→ REQUIREMENT
Check each line of the records below for the word "service" and copy those where it appears.

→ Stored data
=-=-=-=-=

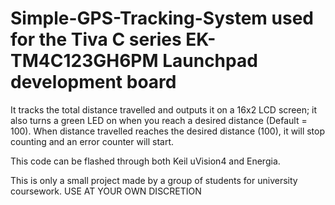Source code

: # Simple-GPS-Tracking-System used for the Tiva C series EK-TM4C123GH6PM Launchpad development board

It tracks the total distance travelled and outputs it on a 16x2 LCD screen; it also turns a green LED on when you reach a desired distance (Default = 100).
When distance travelled reaches the desired distance (100), it will stop counting and an error counter will start.


This code can be flashed through both Keil uVision4 and Energia.

This is only a small project made by a group of students for university coursework.
USE AT YOUR OWN DISCRETION
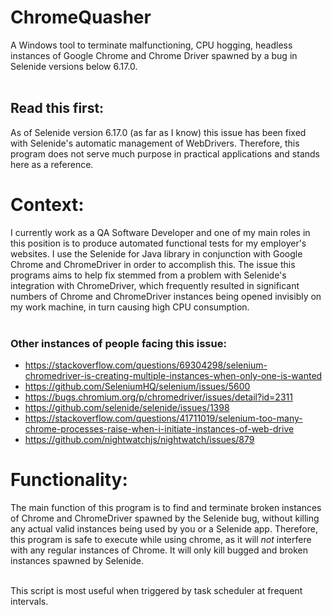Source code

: # ChromeQuasher
A Windows tool to terminate malfunctioning, CPU hogging, headless instances of Google Chrome and Chrome Driver spawned by a bug in Selenide versions below 6.17.0.    <br><br>    

## Read this first:
As of Selenide version 6.17.0 (as far as I know) this issue has been fixed with Selenide's automatic management of WebDrivers. Therefore, this program does not serve much purpose in practical applications and stands here as a reference.

# Context:
I currently work as a QA Software Developer and one of my main roles in this position is to produce automated functional tests for my employer's websites. I use the Selenide for Java library in conjunction with Google Chrome and ChromeDriver in order to accomplish this. The issue this programs aims to help fix stemmed from a problem with Selenide's integration with ChromeDriver, which frequently resulted in significant numbers of Chrome and ChromeDriver instances being opened invisibly on my work machine, in turn causing high CPU consumption.    <br><br>    

### Other instances of people facing this issue:
* https://stackoverflow.com/questions/69304298/selenium-chromedriver-is-creating-multiple-instances-when-only-one-is-wanted
* https://github.com/SeleniumHQ/selenium/issues/5600
* https://bugs.chromium.org/p/chromedriver/issues/detail?id=2311
* https://github.com/selenide/selenide/issues/1398
* https://stackoverflow.com/questions/41711019/selenium-too-many-chrome-processes-raise-when-i-initiate-instances-of-web-drive
* https://github.com/nightwatchjs/nightwatch/issues/879

# Functionality:
The main function of this program is to find and terminate broken instances of Chrome and ChromeDriver spawned by the Selenide bug, without killing any actual valid instances being used by you or a Selenide app. Therefore, this program is safe to execute while using chrome, as it will _not_ interfere with any regular instances of Chrome.  It will only kill bugged and broken instances spawned by Selenide.    <br><br>    

This script is most useful when triggered by task scheduler at frequent intervals.

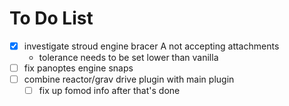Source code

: # To Do List

- [X] investigate stroud engine bracer A not accepting attachments
    - tolerance needs to be set lower than vanilla
- [ ] fix panoptes engine snaps
- [ ] combine reactor/grav drive plugin with main plugin
    - [ ] fix up fomod info after that's done

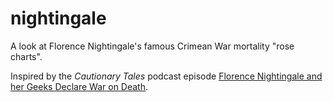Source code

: # nightingale
A look at Florence Nightingale's famous Crimean War mortality "rose charts".

Inspired by the _Cautionary Tales_ podcast episode [Florence Nightingale and her Geeks Declare War on Death](https://timharford.com/2021/03/cautionary-tales-florence-nightingale-and-her-geeks-declare-war-on-death/).
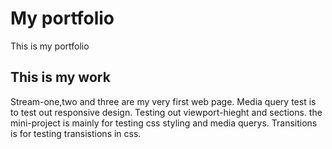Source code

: # My portfolio
This is my portfolio

## This is my work
Stream-one,two and three are my very first web page. Media query test is to test out responsive design. Testing out viewport-hieght and sections. the mini-project is mainly for testing css styling and media querys. Transitions is for testing transistions in css.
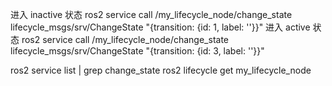 进入 inactive 状态
ros2 service call /my_lifecycle_node/change_state lifecycle_msgs/srv/ChangeState "{transition: {id: 1, label: ''}}"
进入 active 状态
ros2 service call /my_lifecycle_node/change_state lifecycle_msgs/srv/ChangeState "{transition: {id: 3, label: ''}}"

ros2 service list | grep change_state
ros2 lifecycle get my_lifecycle_node


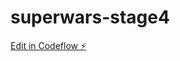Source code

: # superwars-stage4

[Edit in Codeflow ⚡️](https://stackblitz.com/~/github.com/ananyatewari/superwars-stage4)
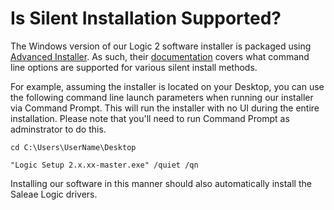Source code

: # Is Silent Installation Supported?

The Windows version of our Logic 2 software installer is packaged using [Advanced Installer](https://www.advancedinstaller.com). As such, their [documentation](https://www.advancedinstaller.com/user-guide/qa-silent-msi-install.html) covers what command line options are supported for various silent install methods.

For example, assuming the installer is located on your Desktop, you can use the following command line launch parameters when running our installer via Command Prompt. This will run the installer with no UI during the entire installation. Please note that you'll need to run Command Prompt as adminstrator to do this.

`cd C:\Users\UserName\Desktop`

`"Logic Setup 2.x.xx-master.exe" /quiet /qn`

Installing our software in this manner should also automatically install the Saleae Logic drivers.
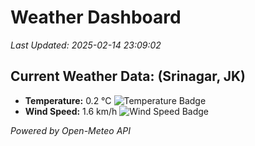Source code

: 
# Weather Dashboard

_Last Updated: 2025-02-14 23:09:02_

## Current Weather Data: (Srinagar, JK)
- **Temperature:** 0.2 °C ![Temperature Badge](https://img.shields.io/badge/Temperature-Low%20Temp-blue)
- **Wind Speed:** 1.6 km/h ![Wind Speed Badge](https://img.shields.io/badge/Wind%20Speed-Light%20Wind-blue)

*Powered by Open-Meteo API*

=-=-=-=-=

→ RESPONSE AREA
ros2 service call /my_lifecycle_node/change_state lifecycle_msgs/srv/ChangeState "{transition: {id: 1, label: ''}}"
ros2 service call /my_lifecycle_node/change_state lifecycle_msgs/srv/ChangeState "{transition: {id: 3, label: ''}}"
ros2 service list | grep change_state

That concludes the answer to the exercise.